Prove that Anosov Automorphisms are chaotic Let me add some detail first. An Anosov automorphism on $R^2$ is a mapping from the unit square $S$ onto $S$ of the form
$\begin{bmatrix}x \\y\end{bmatrix}\rightarrow\begin{bmatrix}a && b \\c && d \end{bmatrix}\begin{bmatrix}x \\y\end{bmatrix}mod \hspace{1mm}1$
in which (i) $a, b, c, and \hspace{1mm} d$ are integers, (ii) the determinant of the matrix is $\pm$1, and (iii) the eigenvalues of the matrix do not have magnitude $1$.  
It is easy to show that Arnold's cat map is an Anosov automorphism, and that it is chaotic. 
To define "chaotic" in this context,
A mapping $T$ of $S$ onto itself is said to be chaotic if:
(i) $S$ contains a dense set of periodic points of the mapping $T$
(ii) There is a point in $S$ whose iterates under $T$ are dense in $S$.
That said, it is said that all Anosov automorphisms are chaotic mappings. Based on the definition of chaotic, how can one prove that statement?
Any feedback will be appreciated.
 A: The proof that there is a dense set of periodic points should go something like this. Consider a point with rational components, both with denominator $q$ (I don't insist the rationals be in lowest terms). Then every point in the orbit of that point will also have rational components with denominator $q$. But there are only finitely many points in $S$ with rational components with denominator $q$, so the orbit must visit some point twice. Once it visits some point twice, it must keep visiting the same points over and over, periodically. So this proves every point with rational components is pre-periodic. But $T$ is one-one so pre-periodic points are periodic. As the points with rational components are dense, we're done. 

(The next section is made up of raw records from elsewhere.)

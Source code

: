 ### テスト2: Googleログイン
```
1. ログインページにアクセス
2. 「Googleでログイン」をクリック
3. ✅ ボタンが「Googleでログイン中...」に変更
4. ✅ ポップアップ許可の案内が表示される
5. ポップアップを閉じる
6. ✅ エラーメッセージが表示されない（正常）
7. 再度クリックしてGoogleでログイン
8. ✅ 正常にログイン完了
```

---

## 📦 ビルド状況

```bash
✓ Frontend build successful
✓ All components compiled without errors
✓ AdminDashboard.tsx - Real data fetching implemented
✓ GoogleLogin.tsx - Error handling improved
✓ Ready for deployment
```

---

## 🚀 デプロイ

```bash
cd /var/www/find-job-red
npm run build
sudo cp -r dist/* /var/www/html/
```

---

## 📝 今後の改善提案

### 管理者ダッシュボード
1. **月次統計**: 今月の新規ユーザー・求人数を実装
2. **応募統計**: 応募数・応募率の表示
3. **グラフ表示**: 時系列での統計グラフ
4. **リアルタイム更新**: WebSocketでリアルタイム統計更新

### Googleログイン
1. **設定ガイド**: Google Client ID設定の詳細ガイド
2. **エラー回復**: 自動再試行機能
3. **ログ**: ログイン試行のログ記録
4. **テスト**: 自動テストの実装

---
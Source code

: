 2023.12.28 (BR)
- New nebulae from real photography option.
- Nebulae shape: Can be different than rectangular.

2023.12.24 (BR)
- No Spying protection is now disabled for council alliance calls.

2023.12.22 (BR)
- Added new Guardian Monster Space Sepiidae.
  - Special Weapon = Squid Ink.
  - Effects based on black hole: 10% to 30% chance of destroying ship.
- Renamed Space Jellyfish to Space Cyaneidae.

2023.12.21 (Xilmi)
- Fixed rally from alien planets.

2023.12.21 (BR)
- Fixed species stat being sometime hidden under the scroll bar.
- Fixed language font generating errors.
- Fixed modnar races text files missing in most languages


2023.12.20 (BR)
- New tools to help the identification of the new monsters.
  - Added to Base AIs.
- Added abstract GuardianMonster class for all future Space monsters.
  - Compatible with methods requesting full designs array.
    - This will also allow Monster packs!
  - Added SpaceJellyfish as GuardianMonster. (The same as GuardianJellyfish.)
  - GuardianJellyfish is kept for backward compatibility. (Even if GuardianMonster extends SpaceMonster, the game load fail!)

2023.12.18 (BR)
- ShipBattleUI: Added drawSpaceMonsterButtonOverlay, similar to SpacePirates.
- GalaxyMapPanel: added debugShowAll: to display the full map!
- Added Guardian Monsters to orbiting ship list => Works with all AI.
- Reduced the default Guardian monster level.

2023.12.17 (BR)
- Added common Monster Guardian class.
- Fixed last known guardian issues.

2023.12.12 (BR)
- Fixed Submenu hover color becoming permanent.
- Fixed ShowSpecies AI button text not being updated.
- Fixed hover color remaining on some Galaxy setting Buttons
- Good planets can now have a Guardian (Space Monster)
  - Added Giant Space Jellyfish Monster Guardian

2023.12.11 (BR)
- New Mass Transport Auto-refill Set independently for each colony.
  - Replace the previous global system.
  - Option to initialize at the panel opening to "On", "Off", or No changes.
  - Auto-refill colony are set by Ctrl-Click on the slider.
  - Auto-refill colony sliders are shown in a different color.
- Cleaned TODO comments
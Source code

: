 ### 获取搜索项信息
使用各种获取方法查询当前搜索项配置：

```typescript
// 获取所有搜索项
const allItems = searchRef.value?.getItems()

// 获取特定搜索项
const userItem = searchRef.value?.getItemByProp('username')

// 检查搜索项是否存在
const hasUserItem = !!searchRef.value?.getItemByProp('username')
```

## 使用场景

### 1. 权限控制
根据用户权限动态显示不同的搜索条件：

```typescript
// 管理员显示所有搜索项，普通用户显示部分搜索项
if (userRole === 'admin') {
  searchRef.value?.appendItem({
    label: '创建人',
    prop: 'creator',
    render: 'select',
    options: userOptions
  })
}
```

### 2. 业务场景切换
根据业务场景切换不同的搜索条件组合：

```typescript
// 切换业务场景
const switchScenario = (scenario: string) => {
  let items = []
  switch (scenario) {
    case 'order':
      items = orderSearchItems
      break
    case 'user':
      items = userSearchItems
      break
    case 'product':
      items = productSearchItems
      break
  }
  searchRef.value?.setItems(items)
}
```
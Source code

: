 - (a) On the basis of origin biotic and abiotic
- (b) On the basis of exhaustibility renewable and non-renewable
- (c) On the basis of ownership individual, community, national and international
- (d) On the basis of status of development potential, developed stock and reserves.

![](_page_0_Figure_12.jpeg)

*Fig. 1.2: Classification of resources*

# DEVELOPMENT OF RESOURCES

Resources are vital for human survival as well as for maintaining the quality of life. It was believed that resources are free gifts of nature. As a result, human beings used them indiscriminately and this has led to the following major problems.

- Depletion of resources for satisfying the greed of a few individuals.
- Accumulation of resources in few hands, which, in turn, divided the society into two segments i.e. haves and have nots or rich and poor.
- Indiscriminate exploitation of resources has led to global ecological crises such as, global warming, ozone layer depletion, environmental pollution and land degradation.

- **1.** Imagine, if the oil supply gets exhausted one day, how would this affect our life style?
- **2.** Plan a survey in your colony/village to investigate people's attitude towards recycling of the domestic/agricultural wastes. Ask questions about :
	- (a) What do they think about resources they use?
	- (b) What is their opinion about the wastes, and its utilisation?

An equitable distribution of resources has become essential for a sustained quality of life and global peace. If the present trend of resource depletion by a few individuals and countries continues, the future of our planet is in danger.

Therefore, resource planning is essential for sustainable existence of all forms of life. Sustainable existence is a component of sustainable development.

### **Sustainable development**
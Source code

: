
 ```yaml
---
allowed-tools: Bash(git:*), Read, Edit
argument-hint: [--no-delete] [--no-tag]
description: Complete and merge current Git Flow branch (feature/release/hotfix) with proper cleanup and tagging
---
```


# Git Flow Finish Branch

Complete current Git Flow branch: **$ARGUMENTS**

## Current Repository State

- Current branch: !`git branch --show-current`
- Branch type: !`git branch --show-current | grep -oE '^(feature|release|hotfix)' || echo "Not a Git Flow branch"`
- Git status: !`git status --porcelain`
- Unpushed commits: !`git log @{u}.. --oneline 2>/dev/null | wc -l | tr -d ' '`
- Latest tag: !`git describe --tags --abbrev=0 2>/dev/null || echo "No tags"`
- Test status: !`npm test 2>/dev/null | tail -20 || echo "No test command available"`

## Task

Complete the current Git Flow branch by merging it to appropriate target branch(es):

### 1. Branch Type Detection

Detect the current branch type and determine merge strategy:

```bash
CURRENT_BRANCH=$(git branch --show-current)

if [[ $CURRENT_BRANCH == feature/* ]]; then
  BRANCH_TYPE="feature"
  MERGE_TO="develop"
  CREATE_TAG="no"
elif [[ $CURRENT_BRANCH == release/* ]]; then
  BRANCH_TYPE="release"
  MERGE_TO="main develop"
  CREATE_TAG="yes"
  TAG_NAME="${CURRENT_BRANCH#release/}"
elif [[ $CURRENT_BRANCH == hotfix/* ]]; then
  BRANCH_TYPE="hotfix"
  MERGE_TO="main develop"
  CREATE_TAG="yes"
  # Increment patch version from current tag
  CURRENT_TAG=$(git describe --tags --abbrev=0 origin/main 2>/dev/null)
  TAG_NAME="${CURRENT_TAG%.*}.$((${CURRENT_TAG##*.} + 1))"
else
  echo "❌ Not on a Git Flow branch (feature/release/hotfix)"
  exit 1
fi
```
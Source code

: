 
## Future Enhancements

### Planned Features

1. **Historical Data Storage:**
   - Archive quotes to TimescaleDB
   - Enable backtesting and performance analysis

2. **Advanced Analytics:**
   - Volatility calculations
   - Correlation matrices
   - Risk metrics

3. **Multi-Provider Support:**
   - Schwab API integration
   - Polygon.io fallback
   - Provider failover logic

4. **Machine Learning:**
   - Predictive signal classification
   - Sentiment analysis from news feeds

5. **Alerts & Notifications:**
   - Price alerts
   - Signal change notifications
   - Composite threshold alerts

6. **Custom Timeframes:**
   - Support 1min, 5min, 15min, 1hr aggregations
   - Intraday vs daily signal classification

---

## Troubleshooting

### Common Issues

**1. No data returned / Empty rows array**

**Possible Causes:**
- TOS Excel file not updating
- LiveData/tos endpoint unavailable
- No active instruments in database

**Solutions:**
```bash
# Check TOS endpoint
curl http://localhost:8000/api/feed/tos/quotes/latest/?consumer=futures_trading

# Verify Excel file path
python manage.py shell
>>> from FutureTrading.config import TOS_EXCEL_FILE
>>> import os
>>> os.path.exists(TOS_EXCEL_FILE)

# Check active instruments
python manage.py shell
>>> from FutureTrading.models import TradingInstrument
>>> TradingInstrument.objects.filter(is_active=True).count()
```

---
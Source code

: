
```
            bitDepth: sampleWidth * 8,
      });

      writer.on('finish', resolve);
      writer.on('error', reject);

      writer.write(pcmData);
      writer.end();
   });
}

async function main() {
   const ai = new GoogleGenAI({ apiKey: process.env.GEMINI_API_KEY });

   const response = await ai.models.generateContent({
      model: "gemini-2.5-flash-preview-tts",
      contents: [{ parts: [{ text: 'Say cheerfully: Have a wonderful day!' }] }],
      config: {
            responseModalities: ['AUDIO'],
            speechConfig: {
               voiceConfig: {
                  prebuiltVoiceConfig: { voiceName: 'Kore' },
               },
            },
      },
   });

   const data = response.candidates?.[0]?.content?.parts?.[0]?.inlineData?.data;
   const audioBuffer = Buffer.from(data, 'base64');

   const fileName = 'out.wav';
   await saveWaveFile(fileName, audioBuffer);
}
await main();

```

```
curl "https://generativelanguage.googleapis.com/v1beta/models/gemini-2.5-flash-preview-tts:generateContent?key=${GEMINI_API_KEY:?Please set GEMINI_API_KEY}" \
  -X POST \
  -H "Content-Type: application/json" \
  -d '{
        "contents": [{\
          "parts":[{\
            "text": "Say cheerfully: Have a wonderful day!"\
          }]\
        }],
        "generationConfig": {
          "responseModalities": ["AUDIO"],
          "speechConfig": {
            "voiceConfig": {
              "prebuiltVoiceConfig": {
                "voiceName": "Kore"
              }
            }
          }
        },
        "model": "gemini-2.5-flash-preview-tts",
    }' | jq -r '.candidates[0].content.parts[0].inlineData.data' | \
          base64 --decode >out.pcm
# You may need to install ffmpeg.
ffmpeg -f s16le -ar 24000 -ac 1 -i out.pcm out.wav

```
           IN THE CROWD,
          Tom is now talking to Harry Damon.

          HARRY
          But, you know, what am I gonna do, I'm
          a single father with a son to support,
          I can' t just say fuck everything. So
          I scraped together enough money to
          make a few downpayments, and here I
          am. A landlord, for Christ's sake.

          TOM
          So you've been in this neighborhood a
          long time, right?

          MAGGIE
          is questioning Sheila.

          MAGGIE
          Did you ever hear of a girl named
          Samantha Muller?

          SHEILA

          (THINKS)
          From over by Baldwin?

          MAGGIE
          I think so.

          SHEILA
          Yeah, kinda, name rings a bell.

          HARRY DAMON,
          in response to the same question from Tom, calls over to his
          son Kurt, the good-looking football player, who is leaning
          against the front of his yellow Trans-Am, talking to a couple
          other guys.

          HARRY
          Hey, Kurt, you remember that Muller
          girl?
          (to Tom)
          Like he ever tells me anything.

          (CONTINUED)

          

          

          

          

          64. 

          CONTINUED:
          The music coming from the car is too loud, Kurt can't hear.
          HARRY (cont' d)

EDIT: The proof that the map is topologically transitive (equivalent, in this setting, to having a point with dense orbit) seems to be harder. In Elaydi, Discrete Chaos, 2nd edition, it takes two pages, from mid-page 285 to mid-page 287. 
A: A different approach in proving chaos in surface diffeomorphisms is via the Thurston-Nielsen classification theoreom. If you can prove that there exist periodic orbits which braid in a non-trivial way, you are done.